_SUPPLIED ENTRIES_.
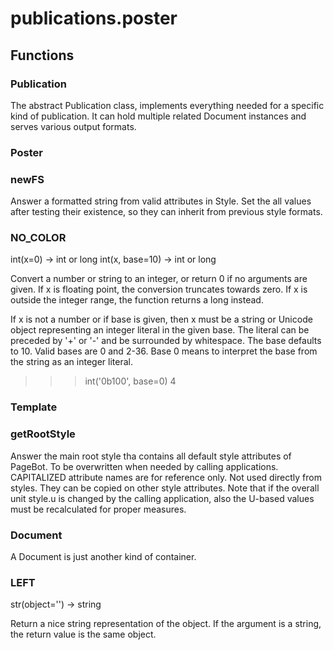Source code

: # publications.poster


## Functions

### Publication
The abstract Publication class, implements everything needed for a specific kind of publication.
It can hold multiple related Document instances and serves various output formats.
### Poster
### newFS
Answer a formatted string from valid attributes in Style. Set the all values after testing
their existence, so they can inherit from previous style formats.
### NO_COLOR
int(x=0) -> int or long
int(x, base=10) -> int or long

Convert a number or string to an integer, or return 0 if no arguments
are given.  If x is floating point, the conversion truncates towards zero.
If x is outside the integer range, the function returns a long instead.

If x is not a number or if base is given, then x must be a string or
Unicode object representing an integer literal in the given base.  The
literal can be preceded by '+' or '-' and be surrounded by whitespace.
The base defaults to 10.  Valid bases are 0 and 2-36.  Base 0 means to
interpret the base from the string as an integer literal.
>>> int('0b100', base=0)
4
### Template
### getRootStyle
Answer the main root style tha contains all default style attributes of PageBot.
To be overwritten when needed by calling applications.
CAPITALIZED attribute names are for reference only. Not used directly from styles.
They can be copied on other style attributes.
Note that if the overall unit style.u is changed by the calling application, also the
U-based values must be recalculated for proper measures.
### Document
A Document is just another kind of container.
### LEFT
str(object='') -> string

Return a nice string representation of the object.
If the argument is a string, the return value is the same object.
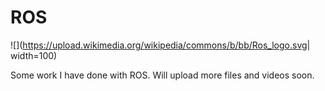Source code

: ﻿# ROS
![](https://upload.wikimedia.org/wikipedia/commons/b/bb/Ros_logo.svg| width=100)

Some work I have done with ROS.
Will upload more files and videos soon.
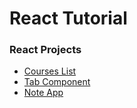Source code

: # React Tutorial

### React Projects

- [Courses List](https://github.com/azimhatami/react_tutor/tree/master/courses_list)
- [Tab Component](https://github.com/azimhatami/react_tutor/tree/master/tab_component)
- [Note App](https://github.com/azimhatami/react_tutor/tree/master/note_app)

_WORK REQUIRED_.
Could you copy each line in the listing above that includes the word "master"?

_SOLUTION TO THE PROBLEM_.
- [Courses List](https://github.com/azimhatami/react_tutor/tree/master/courses_list)
- [Tab Component](https://github.com/azimhatami/react_tutor/tree/master/tab_component)
- [Note App](https://github.com/azimhatami/react_tutor/tree/master/note_app)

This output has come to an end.